- Records for the task:
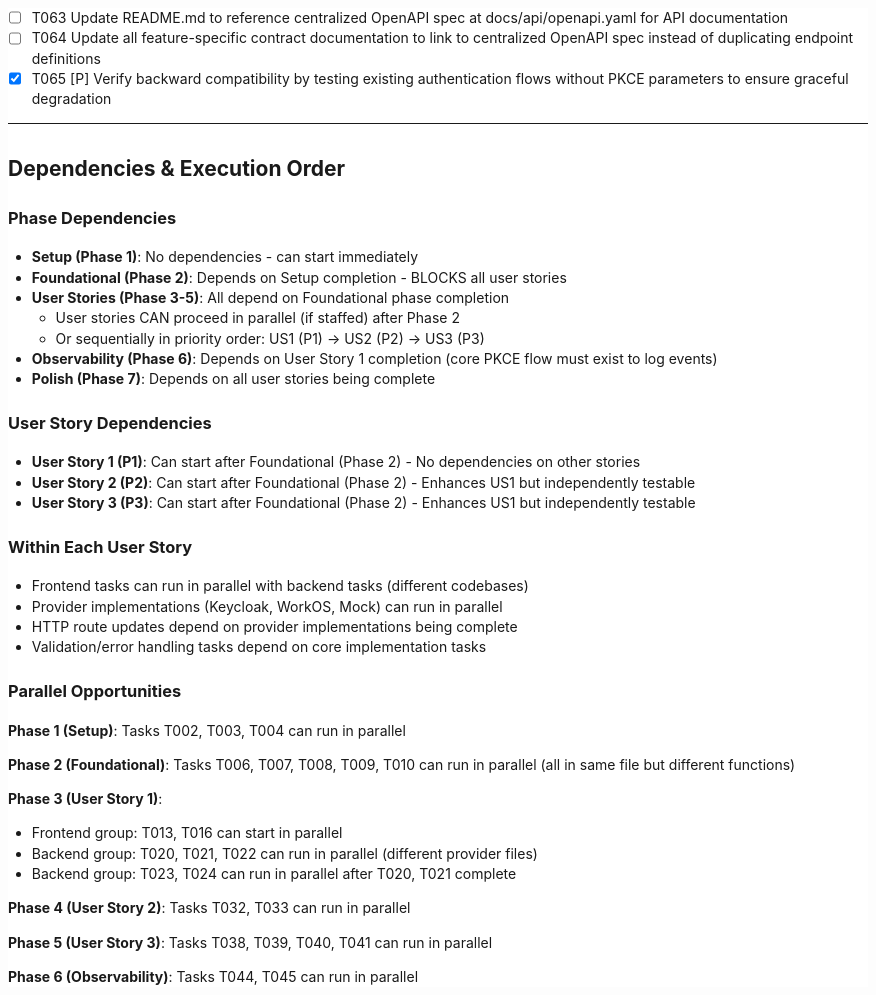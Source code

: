 - [ ] T063 Update README.md to reference centralized OpenAPI spec at docs/api/openapi.yaml for API documentation
- [ ] T064 Update all feature-specific contract documentation to link to centralized OpenAPI spec instead of duplicating endpoint definitions
- [X] T065 [P] Verify backward compatibility by testing existing authentication flows without PKCE parameters to ensure graceful degradation

---

## Dependencies & Execution Order

### Phase Dependencies

- **Setup (Phase 1)**: No dependencies - can start immediately
- **Foundational (Phase 2)**: Depends on Setup completion - BLOCKS all user stories
- **User Stories (Phase 3-5)**: All depend on Foundational phase completion
  - User stories CAN proceed in parallel (if staffed) after Phase 2
  - Or sequentially in priority order: US1 (P1) → US2 (P2) → US3 (P3)
- **Observability (Phase 6)**: Depends on User Story 1 completion (core PKCE flow must exist to log events)
- **Polish (Phase 7)**: Depends on all user stories being complete

### User Story Dependencies

- **User Story 1 (P1)**: Can start after Foundational (Phase 2) - No dependencies on other stories
- **User Story 2 (P2)**: Can start after Foundational (Phase 2) - Enhances US1 but independently testable
- **User Story 3 (P3)**: Can start after Foundational (Phase 2) - Enhances US1 but independently testable

### Within Each User Story

- Frontend tasks can run in parallel with backend tasks (different codebases)
- Provider implementations (Keycloak, WorkOS, Mock) can run in parallel
- HTTP route updates depend on provider implementations being complete
- Validation/error handling tasks depend on core implementation tasks

### Parallel Opportunities

**Phase 1 (Setup)**: Tasks T002, T003, T004 can run in parallel

**Phase 2 (Foundational)**: Tasks T006, T007, T008, T009, T010 can run in parallel (all in same file but different functions)

**Phase 3 (User Story 1)**:
- Frontend group: T013, T016 can start in parallel
- Backend group: T020, T021, T022 can run in parallel (different provider files)
- Backend group: T023, T024 can run in parallel after T020, T021 complete

**Phase 4 (User Story 2)**: Tasks T032, T033 can run in parallel

**Phase 5 (User Story 3)**: Tasks T038, T039, T040, T041 can run in parallel

**Phase 6 (Observability)**: Tasks T044, T045 can run in parallel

- Task objective: Without any of the pictures, set the entries down again exactly as written.

- Expected answer:
Source code

: - [ ] T063 Update README.md to reference centralized OpenAPI spec at docs/api/openapi.yaml for API documentation
- [ ] T064 Update all feature-specific contract documentation to link to centralized OpenAPI spec instead of duplicating endpoint definitions
- [X] T065 [P] Verify backward compatibility by testing existing authentication flows without PKCE parameters to ensure graceful degradation

---

## Dependencies & Execution Order

### Phase Dependencies

- **Setup (Phase 1)**: No dependencies - can start immediately
- **Foundational (Phase 2)**: Depends on Setup completion - BLOCKS all user stories
- **User Stories (Phase 3-5)**: All depend on Foundational phase completion
  - User stories CAN proceed in parallel (if staffed) after Phase 2
  - Or sequentially in priority order: US1 (P1) → US2 (P2) → US3 (P3)
- **Observability (Phase 6)**: Depends on User Story 1 completion (core PKCE flow must exist to log events)
- **Polish (Phase 7)**: Depends on all user stories being complete

### User Story Dependencies

- **User Story 1 (P1)**: Can start after Foundational (Phase 2) - No dependencies on other stories
- **User Story 2 (P2)**: Can start after Foundational (Phase 2) - Enhances US1 but independently testable
- **User Story 3 (P3)**: Can start after Foundational (Phase 2) - Enhances US1 but independently testable

### Within Each User Story

- Frontend tasks can run in parallel with backend tasks (different codebases)
- Provider implementations (Keycloak, WorkOS, Mock) can run in parallel
- HTTP route updates depend on provider implementations being complete
- Validation/error handling tasks depend on core implementation tasks

### Parallel Opportunities

**Phase 1 (Setup)**: Tasks T002, T003, T004 can run in parallel

**Phase 2 (Foundational)**: Tasks T006, T007, T008, T009, T010 can run in parallel (all in same file but different functions)

**Phase 3 (User Story 1)**:
- Frontend group: T013, T016 can start in parallel
- Backend group: T020, T021, T022 can run in parallel (different provider files)
- Backend group: T023, T024 can run in parallel after T020, T021 complete

**Phase 4 (User Story 2)**: Tasks T032, T033 can run in parallel

**Phase 5 (User Story 3)**: Tasks T038, T039, T040, T041 can run in parallel

**Phase 6 (Observability)**: Tasks T044, T045 can run in parallel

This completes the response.